In a significant tactical setback for the firearms industry, a federal judge in Los Angeles on Monday turned aside an industry request that he take jurisdiction in a lawsuit brought against handgun manufacturers, distributors and dealers by Los Angeles and other Southern California cities.
The ruling was the industry's fourth legal defeat in preliminary skirmishes with municipalities around the country in recent weeks. Federal judges in Louisiana, Michigan and Florida have turned aside similar industry attempts to transfer state court lawsuits brought by other municipalities to federal courts, said Jonathan Selbin, a private attorney whose firm represents many of the cities involved.
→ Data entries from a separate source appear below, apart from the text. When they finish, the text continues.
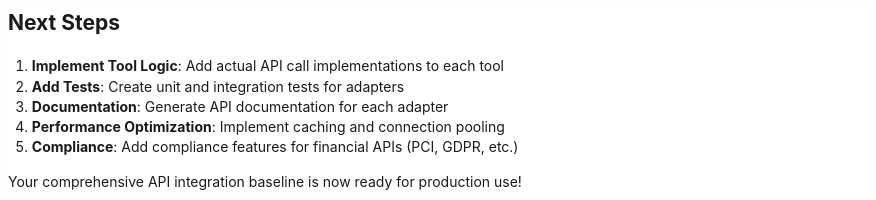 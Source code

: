 ## Next Steps

1. **Implement Tool Logic**: Add actual API call implementations to each tool
2. **Add Tests**: Create unit and integration tests for adapters
3. **Documentation**: Generate API documentation for each adapter
4. **Performance Optimization**: Implement caching and connection pooling
5. **Compliance**: Add compliance features for financial APIs (PCI, GDPR, etc.)

Your comprehensive API integration baseline is now ready for production use!
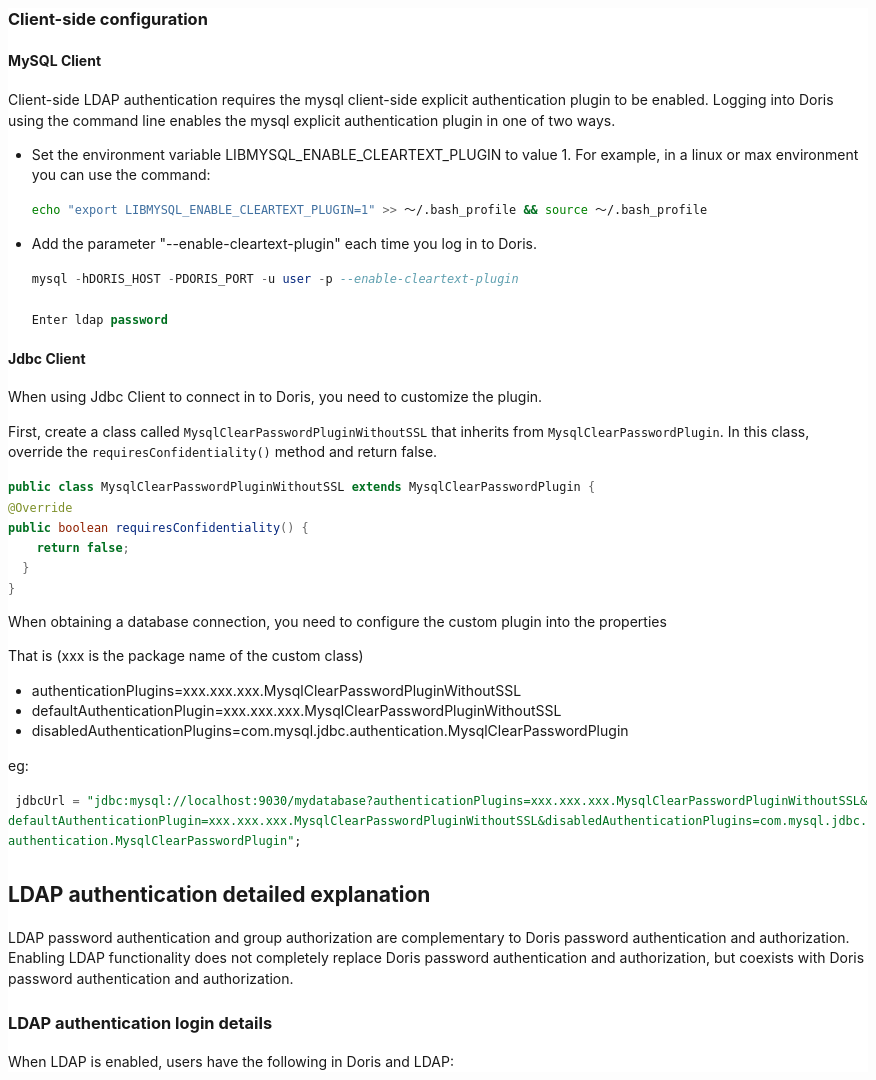 ### Client-side configuration  

#### MySQL Client
Client-side LDAP authentication requires the mysql client-side explicit authentication plugin to be enabled. Logging into Doris using the command line enables the mysql explicit authentication plugin in one of two ways.

* Set the environment variable LIBMYSQL_ENABLE_CLEARTEXT_PLUGIN to value 1.
  For example, in a linux or max environment you can use the command:
  ```bash
  echo "export LIBMYSQL_ENABLE_CLEARTEXT_PLUGIN=1" >> ～/.bash_profile && source ～/.bash_profile
  ```

* Add the parameter "--enable-cleartext-plugin" each time you log in to Doris.
  ```sql
  mysql -hDORIS_HOST -PDORIS_PORT -u user -p --enable-cleartext-plugin
  
  Enter ldap password
  ```
#### Jdbc Client

When using Jdbc Client to connect in to Doris, you need to customize the plugin.

First, create a class called `MysqlClearPasswordPluginWithoutSSL` that inherits from `MysqlClearPasswordPlugin`. In this class, override the `requiresConfidentiality()` method and return false.

``` java
public class MysqlClearPasswordPluginWithoutSSL extends MysqlClearPasswordPlugin {
@Override  
public boolean requiresConfidentiality() {
    return false;
  }
}
```
When obtaining a database connection, you need to configure the custom plugin into the properties

That is (xxx is the package name of the custom class)
- authenticationPlugins=xxx.xxx.xxx.MysqlClearPasswordPluginWithoutSSL
- defaultAuthenticationPlugin=xxx.xxx.xxx.MysqlClearPasswordPluginWithoutSSL
- disabledAuthenticationPlugins=com.mysql.jdbc.authentication.MysqlClearPasswordPlugin

eg:
```sql
 jdbcUrl = "jdbc:mysql://localhost:9030/mydatabase?authenticationPlugins=xxx.xxx.xxx.MysqlClearPasswordPluginWithoutSSL&defaultAuthenticationPlugin=xxx.xxx.xxx.MysqlClearPasswordPluginWithoutSSL&disabledAuthenticationPlugins=com.mysql.jdbc.authentication.MysqlClearPasswordPlugin";
```
## LDAP authentication detailed explanation
LDAP password authentication and group authorization are complementary to Doris password authentication and authorization. Enabling LDAP functionality does not completely replace Doris password authentication and authorization, but coexists with Doris password authentication and authorization.

### LDAP authentication login details
When LDAP is enabled, users have the following in Doris and LDAP:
The industry argues that only federal courts have jurisdiction in the lawsuits because only the federal government has the power to regulate interstate commerce. "This court [can] look at the national scheme and determine what is best for this country in terms of firearms," Anne Giddings Kimball, a lawyer representing some of the gun manufacturers, told U.S. District Court Judge Ronald S.W. Lew.
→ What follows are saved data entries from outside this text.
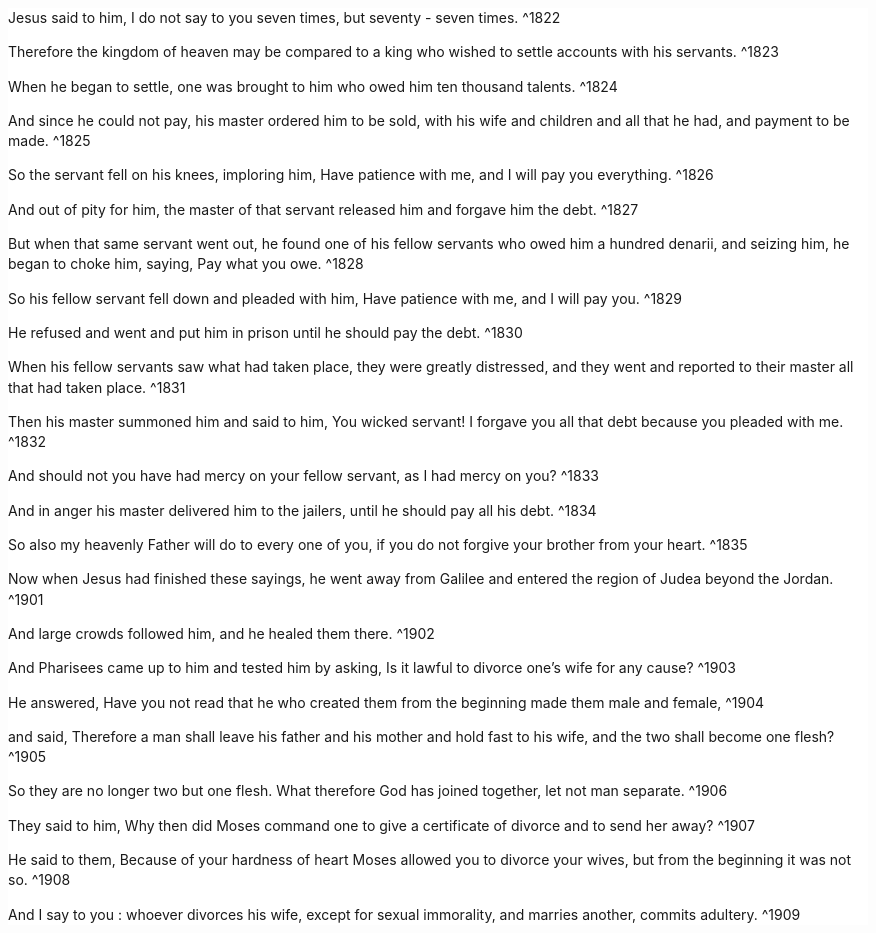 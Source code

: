 Jesus said to him, I do not say to you seven times, but seventy - seven times. ^1822

Therefore the kingdom of heaven may be compared to a king who wished to settle accounts with his servants. ^1823

When he began to settle, one was brought to him who owed him ten thousand talents. ^1824

And since he could not pay, his master ordered him to be sold, with his wife and children and all that he had, and payment to be made. ^1825

So the servant fell on his knees, imploring him, Have patience with me, and I will pay you everything. ^1826

And out of pity for him, the master of that servant released him and forgave him the debt. ^1827

But when that same servant went out, he found one of his fellow servants who owed him a hundred denarii, and seizing him, he began to choke him, saying, Pay what you owe. ^1828

So his fellow servant fell down and pleaded with him, Have patience with me, and I will pay you. ^1829

He refused and went and put him in prison until he should pay the debt. ^1830

When his fellow servants saw what had taken place, they were greatly distressed, and they went and reported to their master all that had taken place. ^1831

Then his master summoned him and said to him, You wicked servant! I forgave you all that debt because you pleaded with me. ^1832

And should not you have had mercy on your fellow servant, as I had mercy on you? ^1833

And in anger his master delivered him to the jailers, until he should pay all his debt. ^1834

So also my heavenly Father will do to every one of you, if you do not forgive your brother from your heart. ^1835



Now when Jesus had finished these sayings, he went away from Galilee and entered the region of Judea beyond the Jordan. ^1901

And large crowds followed him, and he healed them there. ^1902

And Pharisees came up to him and tested him by asking, Is it lawful to divorce one’s wife for any cause? ^1903

He answered, Have you not read that he who created them from the beginning made them male and female, ^1904

and said, Therefore a man shall leave his father and his mother and hold fast to his wife, and the two shall become one flesh? ^1905

So they are no longer two but one flesh. What therefore God has joined together, let not man separate. ^1906

They said to him, Why then did Moses command one to give a certificate of divorce and to send her away? ^1907

He said to them, Because of your hardness of heart Moses allowed you to divorce your wives, but from the beginning it was not so. ^1908

And I say to you : whoever divorces his wife, except for sexual immorality, and marries another, commits adultery. ^1909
But Giddings indicated in an interview that the industry is also seeking federal jurisdiction for a tactical reason--in the hopes that it can avoid fighting a series of brush fires in a variety of state courts. The industry apparently is aiming to consolidate the growing number of cases it faces from municipalities in one federal court setting.
In turning aside the industry's bid, Lew said that the cities appeared to be within their rights to pursue claims in a state court that the gun industry violated state laws regulating businesses because of the ways in which it marketed and outfitted its products.
The lawsuit, filed by the cities of Los Angeles, West Hollywood, Compton and Inglewood in Los Angeles Superior Court, alleges that the handgun industry has behaved as a public nuisance by failing to install sophisticated safety devices on firearms that would prevent their discharge by anyone other than the legal owner. The lawsuit also asserts that the gun industry illegally takes part in a black market distribution system that makes it easy for criminals to acquire guns.
San Francisco and Los Angeles County have filed similar suits as part of a national movement to use the courts to pressure the handgun industry to better control sales and add safety features to its weapons.